他流派や他武道他武術の人たちと手を合わせると、そこの道場や流派や武道武術の考え方が、はっきりと見えてきます。
手を合わせる前に情報などがあると、その情報の確認ということになる。
今や世の中には、書籍や雑誌やネットなどで大量の情報が流れています。
それらをよく見てる人たちは、確かによくものを知ってます。
しかし、そのよく知ってる人たちと実際に手を合わせてみると、「なんじゃこりゃ?」ということが多いです。
ネットで小難しい言葉を書いてるだけの人なら、やっぱりこんなものかとも思いますが、色んな技術本やたくさん書いてビデオなども出してるような人のお弟子とかが「なんじゃこりゃ?」レベルなら、その師匠の実力を疑わざるを得ないですね。

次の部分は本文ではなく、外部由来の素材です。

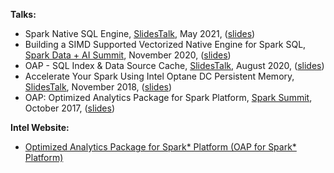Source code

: **Talks:**

* Spark Native SQL Engine, [SlidesTalk](https://www.slidestalk.com/AliSpark/20210526_NativeSQLEngineIntroduction_rev11_forSlidesTalk61179?video), May 2021, ([slides](../../presentations/Native%20SQL%20Engine%20Introduction.pdf))
* Building a SIMD Supported Vectorized Native Engine for Spark SQL, [Spark Data + AI Summit](https://databricks.com/session_eu20/building-a-simd-supported-vectorized-native-engine-for-spark-sql), November 2020, ([slides](../../presentations/Building%20a%20SIMD%20Supported%20Vectorized%20Native%20Engine%20for%20Spark%20SQL.pdf))
* OAP - SQL Index & Data Source Cache, [SlidesTalk](https://www.slidestalk.com/AliSpark/OAPHighLevelOverview2020082589854?video), August 2020, ([slides](../../presentations/OAP%20SQL%20Index%20%26%20Data%20Source%20Cache.pdf))
* Accelerate Your Spark Using Intel Optane DC Persistent Memory, [SlidesTalk](https://www.slidestalk.com/u6/Spark_Accleration_with_Intel_DCPMM), November 2018, ([slides](../../presentations/Accelerate%20Your%20Spark%20Using%20Intel%20Optane%20DC%20Persistent%20Memory.pdf))
* OAP: Optimized Analytics Package for Spark Platform, [Spark Summit](https://databricks.com/session/oap-optimized-analytics-package-for-spark-platform), October 2017, ([slides](../../presentations/OAP%20Optimized%20Analytics%20Package%20for%20Spark%20Platform.pdf))

**Intel Website:**

* [Optimized Analytics Package for Spark* Platform (OAP for Spark* Platform)](https://software.intel.com/content/www/cn/zh/develop/articles/containers/optimized-analytics-package-for-spark-platform.html)
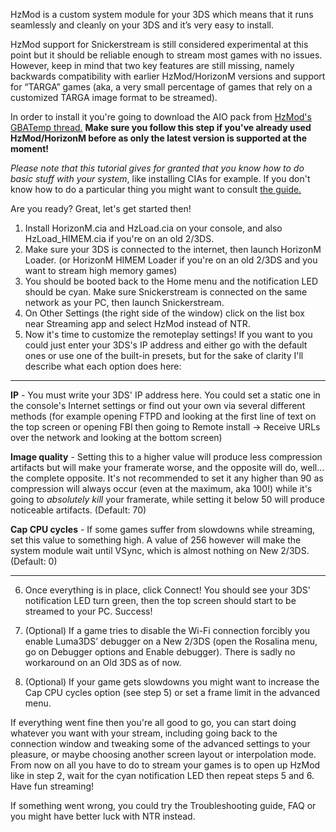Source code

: HzMod is a custom system module for your 3DS which means that it runs seamlessly and cleanly on your 3DS and it’s very easy to install.

HzMod support for Snickerstream is still considered experimental at this point but it should be reliable enough to stream most games with no issues. However, keep in mind that two key features are still missing, namely backwards compatibility with earlier HzMod/HorizonM versions and support for “TARGA” games (aka, a very small percentage of games that rely on a customized TARGA image format to be streamed).

In order to install it you're going to download the AIO pack from [HzMod's GBATemp thread.](https://gbatemp.net/threads/hzmod-old3ds-screen-streaming.469817/) **Make sure you follow this step if you've already used HzMod/HorizonM before as only the latest version is supported at the moment!**

_Please note that this tutorial gives for granted that you know how to do basic stuff with your system_, like installing CIAs for example. If you don't know how to do a particular thing you might want to consult [the guide.](https://3ds.hacks.guide/)

Are you ready? Great, let's get started then!

1. Install HorizonM.cia and HzLoad.cia on your console, and also HzLoad_HIMEM.cia if you're on an old 2/3DS.
2. Make sure your 3DS is connected to the internet, then launch HorizonM Loader. (or HorizonM HIMEM Loader if you're on an old 2/3DS and you want to stream high memory games)
3. You should be booted back to the Home menu and the notification LED should be cyan. Make sure Snickerstream is connected on the same network as your PC, then launch Snickerstream.
4. On Other Settings (the right side of the window) click on the list box near Streaming app and select HzMod instead of NTR.
5. Now it's time to customize the remoteplay settings! If you want to you could just enter your 3DS's IP address and either go with the default ones or use one of the built-in presets, but for the sake of clarity I'll describe what each option does here:

***

**IP** - You must write your 3DS' IP address here. You could set a static one in the console's Internet settings or find out your own via several different methods (for example opening FTPD and looking at the first line of text on the top screen or opening FBI then going to Remote install -> Receive URLs over the network and looking at the bottom screen)

**Image quality** - Setting this to a higher value will produce less compression artifacts but will make your framerate worse, and the opposite will do, well... the complete opposite. It's not recommended to set it any higher than 90 as compression will always occur (even at the maximum, aka 100!) while it's going to _absolutely kill_ your framerate, while setting it below 50 will produce noticeable artifacts. (Default: 70)

**Cap CPU cycles** - If some games suffer from slowdowns while streaming, set this value to something high. A value of 256 however will make the system module wait until VSync, which is almost nothing on New 2/3DS. (Default: 0)

***

6. Once everything is in place, click Connect! You should see your 3DS' notification LED turn green, then the top screen should start to be streamed to your PC. Success!

7. (Optional) If a game tries to disable the Wi-Fi connection forcibly you enable Luma3DS’ debugger on a New 2/3DS (open the Rosalina menu, go on Debugger options and Enable debugger). There is sadly no workaround on an Old 3DS as of now.

8. (Optional) If your game gets slowdowns you might want to increase the Cap CPU cycles option (see step 5) or set a frame limit in the advanced menu.

If everything went fine then you're all good to go, you can start doing whatever you want with your stream, including going back to the connection window and tweaking some of the advanced settings to your pleasure, or maybe choosing another screen layout or interpolation mode. From now on all you have to do to stream your games is to open up HzMod like in step 2, wait for the cyan notification LED then repeat steps 5 and 6. Have fun streaming!

If something went wrong, you could try the Troubleshooting guide, FAQ or you might have better luck with NTR instead.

ある時体験者が来て稽古をした中で少し「中心を取る」ということをやりました。
中心を取るなどという言葉は、今や武道武術界では当たり前にほとんどの人が知ってる言葉でしょうが、実体験として本当に中心を取られたことのある人がどれだけいるでしょうか?

考え方の違い
http://www.youtube.com/watch?list=PLrLCtjc21ITxP7jspb6S1btmkraJ8Qq9u&v=IKHgi8c2JX0

中心を取られたら、取ったほうは何でも出来て、取られたほうは何にも出来ない。
そういうのが本当の中心を取ることです。
動けば、斬られる、殴られる、蹴られる、投げられる、だから本当に中心を取られたことがあり、その恐さを知ってる者は下手に動かない。
中心を取られたままでジタバタする人は、本当に中心を取られた恐さを知らない人であり、師匠からその恐さを教えられてない人でしょう。
また、その師匠が本当の中心を取れない人である可能性もあるということでもあります。
もちろん、弟子や生徒が師匠の言うこととちっとも理解しようとせず稽古もせず、という場合も多いことでしょう。
しかし、そうそう好意的に見てくれる人も少ないですね。

合気道はこの「中心を取る」ことが出来てから始まる道です。
一教=入身、二教=転換、三教=入身転換、四教=反射というのが当方の合気道であり、三教=入身転換こそが完全に中心を取った状態であり合気です。
そして中心を取ること即ち、全体を取ることなのです。
三教=入身転換が出来なきゃ次の四教=反射に行けない。つまり、中心が取れなきゃ反射に行かない。
反射をやらなきゃ合気道でないのです。

また、ある打撃系武道を指導してる人から、
「相手が手も足も出なくなる中心を取るような感覚は、自分たちが今やってる練習の先にあるのか?」
と質問を受けました。僕は、
「必要が無いから無いでしょう」
と答えました。
中心を取る必要があるのは、一撃必殺の攻撃が彼我にあるからです。
ポイントの取り合いや判定による勝ち負けがあるような競技スポーツでは、中心を取り合う必要性が少ないです。
むしろ互いに中心を外して、ガンガン打ち合い蹴り合えばよいでしょう。
時間無制限一本勝負のような競技なら必要も出て来ると思いますが、これから先、そんな競技は産まれないんじゃないでしょうか。